*YOUR TASK*:
Among the entries, find each line that includes the string "người" and list it.
*** Begin section ***
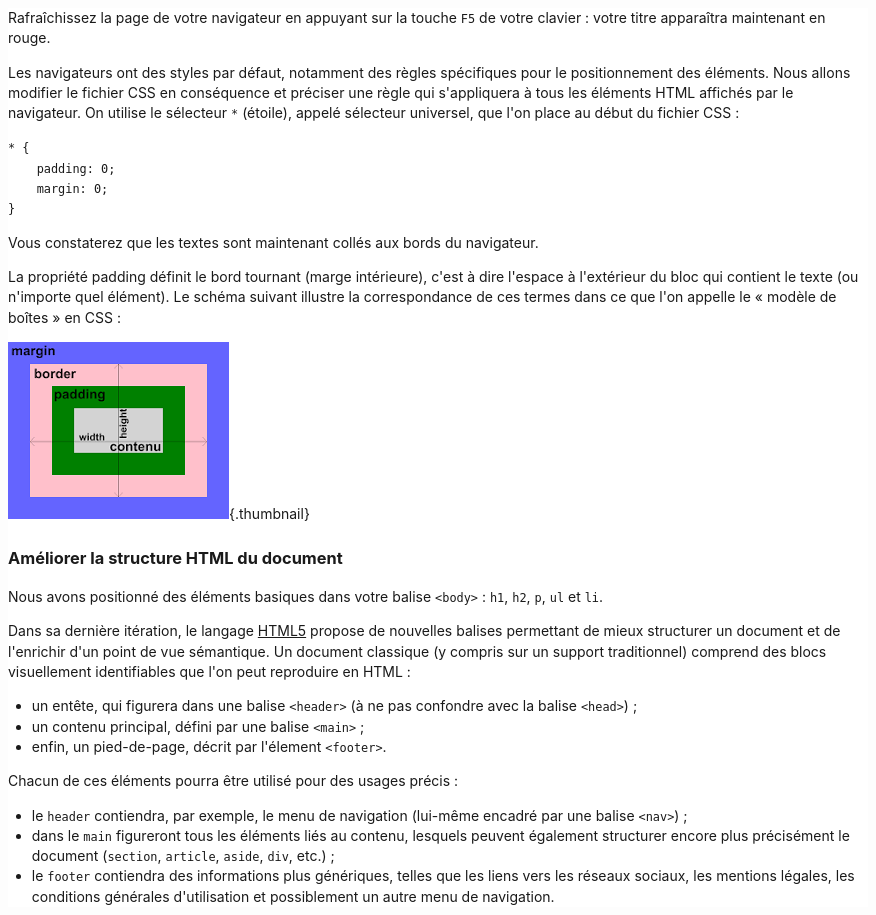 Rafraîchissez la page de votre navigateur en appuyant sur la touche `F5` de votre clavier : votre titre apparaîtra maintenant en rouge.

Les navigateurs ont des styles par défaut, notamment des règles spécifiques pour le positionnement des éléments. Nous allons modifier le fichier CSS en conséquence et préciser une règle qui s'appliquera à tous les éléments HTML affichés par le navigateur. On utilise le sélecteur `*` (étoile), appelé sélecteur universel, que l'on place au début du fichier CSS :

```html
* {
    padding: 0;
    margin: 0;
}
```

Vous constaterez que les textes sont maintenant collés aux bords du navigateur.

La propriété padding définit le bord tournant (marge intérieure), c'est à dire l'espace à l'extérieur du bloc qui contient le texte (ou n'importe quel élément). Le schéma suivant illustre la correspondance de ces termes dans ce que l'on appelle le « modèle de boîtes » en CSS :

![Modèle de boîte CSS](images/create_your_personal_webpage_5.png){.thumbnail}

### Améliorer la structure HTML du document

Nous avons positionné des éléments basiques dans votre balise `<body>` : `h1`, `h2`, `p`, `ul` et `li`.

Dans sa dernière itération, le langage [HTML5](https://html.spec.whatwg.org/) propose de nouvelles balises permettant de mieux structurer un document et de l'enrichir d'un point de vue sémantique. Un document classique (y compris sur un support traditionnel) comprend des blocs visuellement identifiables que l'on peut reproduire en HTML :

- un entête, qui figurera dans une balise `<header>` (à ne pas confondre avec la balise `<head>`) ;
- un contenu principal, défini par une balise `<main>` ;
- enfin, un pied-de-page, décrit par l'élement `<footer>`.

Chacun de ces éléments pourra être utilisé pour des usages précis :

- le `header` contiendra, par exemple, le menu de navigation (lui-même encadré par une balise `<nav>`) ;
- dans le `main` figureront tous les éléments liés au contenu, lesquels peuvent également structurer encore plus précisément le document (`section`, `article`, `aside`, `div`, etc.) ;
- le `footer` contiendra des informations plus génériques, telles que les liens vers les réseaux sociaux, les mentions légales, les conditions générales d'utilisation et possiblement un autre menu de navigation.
*** End section ***
*** Begin section ***
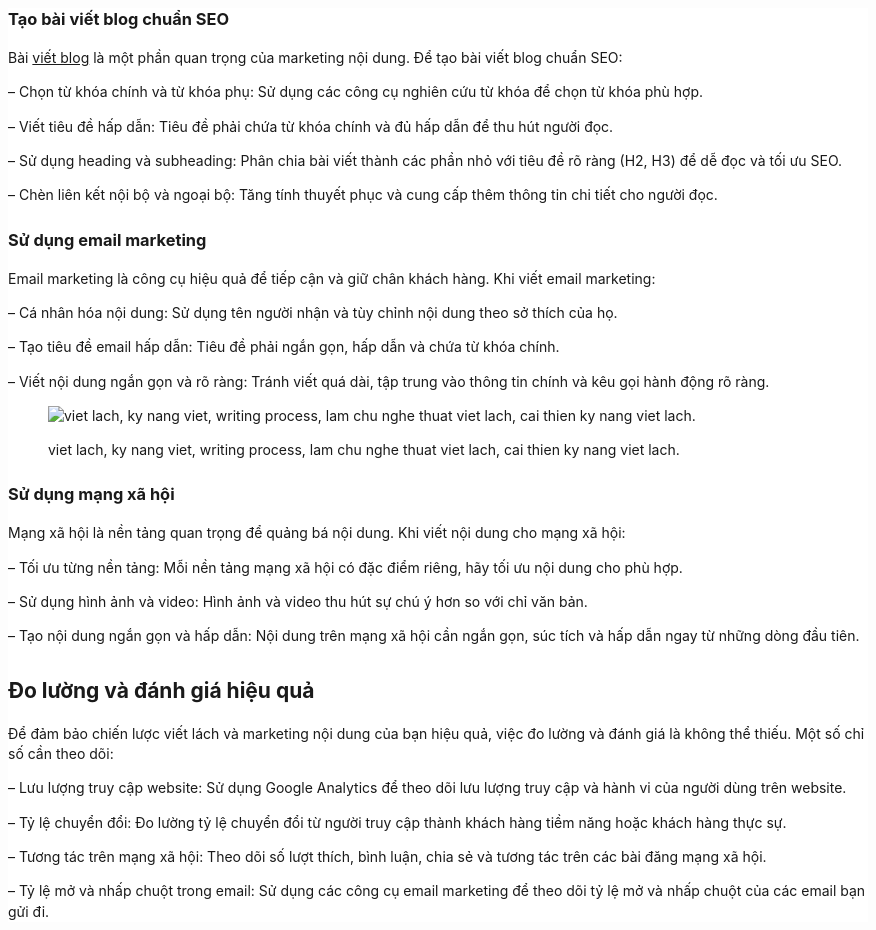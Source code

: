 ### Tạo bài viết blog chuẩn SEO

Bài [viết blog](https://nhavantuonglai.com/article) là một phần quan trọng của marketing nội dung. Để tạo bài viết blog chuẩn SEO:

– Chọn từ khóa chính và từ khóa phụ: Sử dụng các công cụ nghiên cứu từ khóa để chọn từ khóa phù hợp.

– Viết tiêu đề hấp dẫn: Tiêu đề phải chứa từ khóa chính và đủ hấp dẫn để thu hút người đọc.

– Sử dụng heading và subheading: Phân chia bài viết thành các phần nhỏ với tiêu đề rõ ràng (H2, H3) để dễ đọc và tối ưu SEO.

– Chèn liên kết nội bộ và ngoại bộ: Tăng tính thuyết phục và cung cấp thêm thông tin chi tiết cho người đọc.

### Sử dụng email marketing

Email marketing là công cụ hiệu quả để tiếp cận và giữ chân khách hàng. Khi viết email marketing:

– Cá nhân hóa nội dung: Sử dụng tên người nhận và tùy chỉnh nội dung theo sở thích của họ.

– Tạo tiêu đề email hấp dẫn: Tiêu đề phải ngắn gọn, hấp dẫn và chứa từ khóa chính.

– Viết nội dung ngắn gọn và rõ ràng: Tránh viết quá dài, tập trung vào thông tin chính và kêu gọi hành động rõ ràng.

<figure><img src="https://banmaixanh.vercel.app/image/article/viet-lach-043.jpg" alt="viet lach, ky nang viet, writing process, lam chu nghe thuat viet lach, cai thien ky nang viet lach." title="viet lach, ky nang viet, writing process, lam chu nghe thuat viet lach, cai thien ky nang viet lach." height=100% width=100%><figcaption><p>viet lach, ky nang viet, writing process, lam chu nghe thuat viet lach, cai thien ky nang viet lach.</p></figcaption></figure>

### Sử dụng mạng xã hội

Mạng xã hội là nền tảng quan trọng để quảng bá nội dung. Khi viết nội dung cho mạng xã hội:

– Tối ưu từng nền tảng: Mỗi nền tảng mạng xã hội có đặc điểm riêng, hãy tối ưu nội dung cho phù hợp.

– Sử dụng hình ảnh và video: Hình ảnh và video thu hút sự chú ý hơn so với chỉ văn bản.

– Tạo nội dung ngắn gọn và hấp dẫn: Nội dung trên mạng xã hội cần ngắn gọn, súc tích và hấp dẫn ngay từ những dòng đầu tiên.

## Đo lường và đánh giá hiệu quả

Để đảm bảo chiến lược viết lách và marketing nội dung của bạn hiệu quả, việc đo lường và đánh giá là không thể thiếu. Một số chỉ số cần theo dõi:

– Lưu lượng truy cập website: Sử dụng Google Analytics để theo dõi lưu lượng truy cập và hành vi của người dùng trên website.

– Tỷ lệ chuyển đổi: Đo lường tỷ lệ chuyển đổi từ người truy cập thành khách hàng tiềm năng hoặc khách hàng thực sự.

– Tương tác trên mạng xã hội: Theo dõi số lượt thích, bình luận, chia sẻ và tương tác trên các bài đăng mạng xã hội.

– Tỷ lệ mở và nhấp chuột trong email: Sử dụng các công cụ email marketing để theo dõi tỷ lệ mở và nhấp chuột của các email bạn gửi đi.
*** End section ***
*OUTPUT BELOW*:
– Viết tiêu đề hấp dẫn: Tiêu đề phải chứa từ khóa chính và đủ hấp dẫn để thu hút người đọc.
– Chèn liên kết nội bộ và ngoại bộ: Tăng tính thuyết phục và cung cấp thêm thông tin chi tiết cho người đọc.
– Cá nhân hóa nội dung: Sử dụng tên người nhận và tùy chỉnh nội dung theo sở thích của họ.
– Lưu lượng truy cập website: Sử dụng Google Analytics để theo dõi lưu lượng truy cập và hành vi của người dùng trên website.
– Tỷ lệ chuyển đổi: Đo lường tỷ lệ chuyển đổi từ người truy cập thành khách hàng tiềm năng hoặc khách hàng thực sự.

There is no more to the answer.